Project / Capstone Connection

Use this for config writers, grade exports, or any capstone workflow that rewrites important files and must survive power loss cleanly.

Required Artifact

Draw the crash points and state what exists after reboot.


Case Study 2: select Falls Over With Many Sockets

Scenario: A server watches 50,000 connections with select. CPU rises even when little traffic arrives.

Source anchor: epoll(7) explains scalable readiness notification through interest and ready lists.

Module concepts: select, poll, epoll, readiness, event loop.

Wrong Approach

"All readiness APIs scale the same."

Better Approach

Use an event-loop model:

interest list:
file descriptors to watch

ready list:
descriptors ready for I/O

loop:
wait, drain, update interest

Tradeoff Table

ChoiceGainCost
selectwidely knownpoor scaling at high fd counts
pollsimpler fd-set handlingstill scans all fds
epollefficient for many idle socketsLinux-specific complexity

Failure Mode

The server repeatedly scans large descriptor sets even when little is ready, so CPU climbs with connection count rather than useful work.

Project / Capstone Connection

This fits chat servers, websocket backends, or proxy capstones that need to hold many mostly-idle connections efficiently.

Required Artifact

Compare select, poll, and epoll for 50,000 mostly-idle sockets.


Case Study 3: Page Cache Makes Benchmark Lie

Scenario: A file-read benchmark is extremely fast on the second run. The learner concludes the disk is fast.

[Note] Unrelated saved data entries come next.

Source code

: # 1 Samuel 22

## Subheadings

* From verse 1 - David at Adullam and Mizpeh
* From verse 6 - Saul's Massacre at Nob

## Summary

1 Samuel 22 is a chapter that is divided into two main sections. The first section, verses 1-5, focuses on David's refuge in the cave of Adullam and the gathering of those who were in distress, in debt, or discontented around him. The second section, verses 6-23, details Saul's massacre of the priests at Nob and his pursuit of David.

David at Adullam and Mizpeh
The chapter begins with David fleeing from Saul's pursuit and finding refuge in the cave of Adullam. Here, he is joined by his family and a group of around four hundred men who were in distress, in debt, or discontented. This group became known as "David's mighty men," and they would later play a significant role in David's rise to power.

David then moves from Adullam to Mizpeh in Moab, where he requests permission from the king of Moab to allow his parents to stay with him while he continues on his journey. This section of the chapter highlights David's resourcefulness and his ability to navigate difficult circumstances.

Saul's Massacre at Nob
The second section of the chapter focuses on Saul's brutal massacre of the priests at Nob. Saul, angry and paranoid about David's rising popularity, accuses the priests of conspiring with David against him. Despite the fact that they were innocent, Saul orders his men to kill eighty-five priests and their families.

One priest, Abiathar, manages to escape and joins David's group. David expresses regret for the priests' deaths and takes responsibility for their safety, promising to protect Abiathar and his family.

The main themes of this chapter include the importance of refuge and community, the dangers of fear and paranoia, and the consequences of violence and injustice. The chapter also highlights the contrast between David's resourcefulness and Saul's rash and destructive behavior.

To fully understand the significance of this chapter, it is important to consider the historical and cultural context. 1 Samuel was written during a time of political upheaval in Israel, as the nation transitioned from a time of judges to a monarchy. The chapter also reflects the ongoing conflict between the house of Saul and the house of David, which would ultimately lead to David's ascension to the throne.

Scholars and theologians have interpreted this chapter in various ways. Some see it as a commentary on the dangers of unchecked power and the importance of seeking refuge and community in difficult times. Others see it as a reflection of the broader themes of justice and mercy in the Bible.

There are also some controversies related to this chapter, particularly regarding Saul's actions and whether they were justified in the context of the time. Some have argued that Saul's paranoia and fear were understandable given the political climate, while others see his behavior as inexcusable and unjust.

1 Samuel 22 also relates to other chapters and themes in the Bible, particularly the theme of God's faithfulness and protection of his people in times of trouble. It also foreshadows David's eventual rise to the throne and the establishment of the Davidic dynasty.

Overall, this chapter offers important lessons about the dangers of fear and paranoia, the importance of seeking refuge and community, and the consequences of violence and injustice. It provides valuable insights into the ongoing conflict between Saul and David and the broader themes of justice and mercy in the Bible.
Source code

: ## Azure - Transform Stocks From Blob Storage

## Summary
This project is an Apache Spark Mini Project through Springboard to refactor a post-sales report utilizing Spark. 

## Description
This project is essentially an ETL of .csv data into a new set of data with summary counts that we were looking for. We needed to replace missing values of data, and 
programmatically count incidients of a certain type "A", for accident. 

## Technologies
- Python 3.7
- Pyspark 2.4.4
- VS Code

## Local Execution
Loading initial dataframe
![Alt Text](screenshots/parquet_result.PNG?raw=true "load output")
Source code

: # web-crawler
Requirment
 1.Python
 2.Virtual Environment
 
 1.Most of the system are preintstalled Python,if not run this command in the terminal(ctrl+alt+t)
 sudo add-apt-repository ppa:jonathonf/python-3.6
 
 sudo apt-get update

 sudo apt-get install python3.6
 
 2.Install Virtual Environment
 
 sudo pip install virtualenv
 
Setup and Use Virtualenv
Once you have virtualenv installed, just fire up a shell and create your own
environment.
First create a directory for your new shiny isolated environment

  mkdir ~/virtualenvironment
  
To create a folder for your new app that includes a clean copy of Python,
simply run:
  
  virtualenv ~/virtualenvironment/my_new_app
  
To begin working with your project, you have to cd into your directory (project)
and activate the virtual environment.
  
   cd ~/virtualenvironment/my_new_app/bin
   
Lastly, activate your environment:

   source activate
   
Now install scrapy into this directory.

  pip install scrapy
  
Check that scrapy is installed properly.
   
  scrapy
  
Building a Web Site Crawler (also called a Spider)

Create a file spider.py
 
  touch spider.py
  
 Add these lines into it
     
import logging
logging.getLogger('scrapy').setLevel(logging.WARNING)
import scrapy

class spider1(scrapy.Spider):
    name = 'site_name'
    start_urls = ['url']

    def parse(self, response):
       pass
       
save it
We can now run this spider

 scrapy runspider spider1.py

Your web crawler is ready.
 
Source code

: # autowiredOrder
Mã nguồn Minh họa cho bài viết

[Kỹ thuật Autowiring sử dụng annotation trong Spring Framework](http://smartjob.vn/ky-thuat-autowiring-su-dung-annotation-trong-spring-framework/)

Source anchor: Linux filesystem behavior and page cache explain cached reads. See Linux page cache documentation where available, plus module readings.

Module concepts: page cache, cold cache, warm cache, benchmarking.

Wrong Approach

Benchmark only warm-cache reads.

Better Approach

State cache condition:

cold run:
includes storage I/O

warm run:
measures memory/page-cache path

production:
estimate cache hit ratio

Tradeoff Table

ChoiceGainCost
warm-cache-only benchmarkeasy repeatabilitymisleading storage claims
cold and warm runsfuller pictureharder setup
production trace correlationrealistic interpretationmore measurement work

Failure Mode

The second run measures memory-resident page-cache behavior, but the learner reports it as disk throughput and reaches the wrong system conclusion.

Project / Capstone Connection

Use this when presenting benchmark results for backup tools, media pipelines, or data-ingest capstones that depend on storage behavior.

Required Artifact

Write a benchmark report with cold/warm runs, cache condition, and interpretation.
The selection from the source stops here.